Yulexa Pinzón Mesa, madre de Julián Fernando Carvajal Pinzón, de 28 años, relata con desesperación la situación de su hijo, detenido desde el 20 de octubre y trasladado a un centro de detención en Lisina desde el 15 de noviembre.
“Soy de Bucaramanga y estamos viviendo esta crisis desde octubre. Hemos hablado con Inmigración y nadie nos da razón. Al parecer nos dijeron que el Ministerio de Hacienda no ha dado los recursos para que puedan enviar los aviones a recogerlos. Mi hijo y muchos otros están encerrados, la comida es pésima, hay hacinamiento y están mal psicológicamente”, según la madre, los detenidos reciben una o dos comidas básicas al día, la carne parece de cartón, los baños son insuficientes y muchos están enfermando debido a la mala ventilación y el aire acondicionado.

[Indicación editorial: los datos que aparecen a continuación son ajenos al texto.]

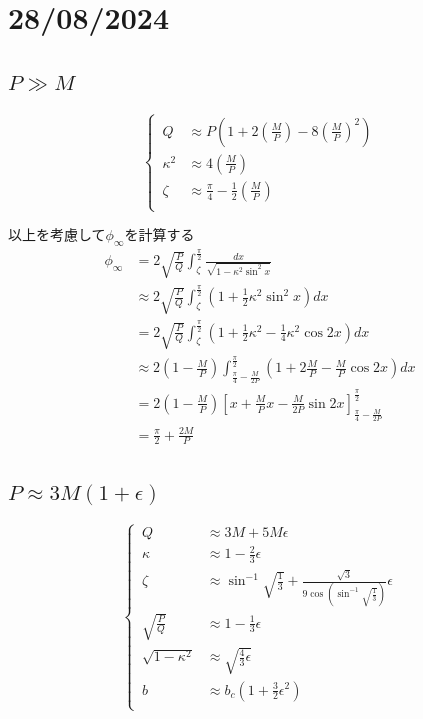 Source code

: \documentclass[dvipdfmx]{report} %
\begin{document}
\chapter{28/08/2024}

\section{$P \gg M$}

\begin{equation*}
\left\{ \,
\begin{aligned}
	Q &\approx P \left( 1 + 2\left( \frac{M}{P} \right) - 8\left( \frac{M}{P} \right)^2 \right)\\
	\kappa^2 &\approx 4\left( \frac{M}{P} \right)\\
	\zeta &\approx \frac{\pi}{4} - \frac{1}{2} \left( \frac{M}{P} \right)\\
\end{aligned}
\right.
\end{equation*}

以上を考慮して$\phi_{\infty}$を計算する
\begin{equation*}
\begin{split}
	\phi_{\infty} &= 2\sqrt{ \frac{P}{Q} } \int^{\frac{\pi}{2}}_{\zeta} \frac{ dx }{\sqrt{ 1 - \kappa^2 \sin^2 x }}\\
	&\approx 2\sqrt{ \frac{P}{Q} } \int^{\frac{\pi}{2}}_{\zeta} \left( 1 + \frac{1}{2}\kappa^2 \sin^2 x \right) dx\\
	&= 2\sqrt{ \frac{P}{Q} } \int^{\frac{\pi}{2}}_{\zeta} \left( 1 + \frac{1}{2}\kappa^2 - \frac{1}{4}\kappa^2 \cos 2x \right) dx\\
	&\approx 2\left( 1 - \frac{M}{P} \right)\int^{\frac{\pi}{2}}_{\frac{\pi}{4} - \frac{M}{2P}} \left( 1 + 2\frac{M}{P} - \frac{M}{P} \cos 2x \right)dx\\
	&= 2\left( 1 - \frac{M}{P} \right) \left[ x + \frac{M}{P}x - \frac{M}{2P} \sin 2x\right]^{\frac{\pi}{2}}_{\frac{\pi}{4} - \frac{M}{2P}}\\
	&= \frac{\pi}{2} + \frac{2M}{P}
\end{split}
\end{equation*}

\section{$P \approx 3M( 1 + \epsilon )$}

\begin{equation*}
\left\{ \,
\begin{aligned}
	Q &\approx 3M + 5M\epsilon\\
	\kappa &\approx 1 - \frac{2}{3}\epsilon\\
	\zeta &\approx \sin^{-1} \sqrt{ \frac{1}{3} } + \frac{\sqrt{3}}{9\cos \left( \sin^{-1} \sqrt{ \frac{1}{3} } \right) }\epsilon\\
	\sqrt{ \frac{P}{Q} } &\approx 1 - \frac{1}{3}\epsilon\\
	\sqrt{ 1 - \kappa^2 } &\approx \sqrt{ \frac{4}{3} \epsilon }\\
	b &\approx b_c \left( 1 + \frac{3}{2}\epsilon^2 \right)\\
\end{aligned}
\right.
\end{equation*}
\end{document}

“Todos los días sacan personas de otros países, menos colombianos. Si queremos que tengan mejor atención, debemos pagar incluso en dólares”, agregó Pinzón Mesa.
La madre también denunció que las videollamadas con los familiares son limitadas y costosas, lo que dificulta el contacto y aumenta la angustia de quienes esperan poder reunirse con sus seres queridos.
Los padres de familia señalaron que se han comunicado con la Cancillería de Colombia, y desde allí les confirmaron que la falta de recursos por parte del Ministerio de Hacienda ha retrasado el envío de vuelos humanitarios, y que se trabaja en coordinación con las autoridades de Estados Unidos para facilitar la repatriación de los colombianos detenidos.
Familias de distintos departamentos del país aseguran que la situación se ha vuelto insostenible y hacen un llamado urgente para que sus hijos sean trasladados de los centros de detención y se agilicen los vuelos humanitarios.
“No sabemos hasta cuándo podremos soportar esta espera. Solo pedimos que se agilicen los trámites y que nuestros hijos puedan regresar a Colombia con seguridad”, concluyó la madre de Julián Fernando.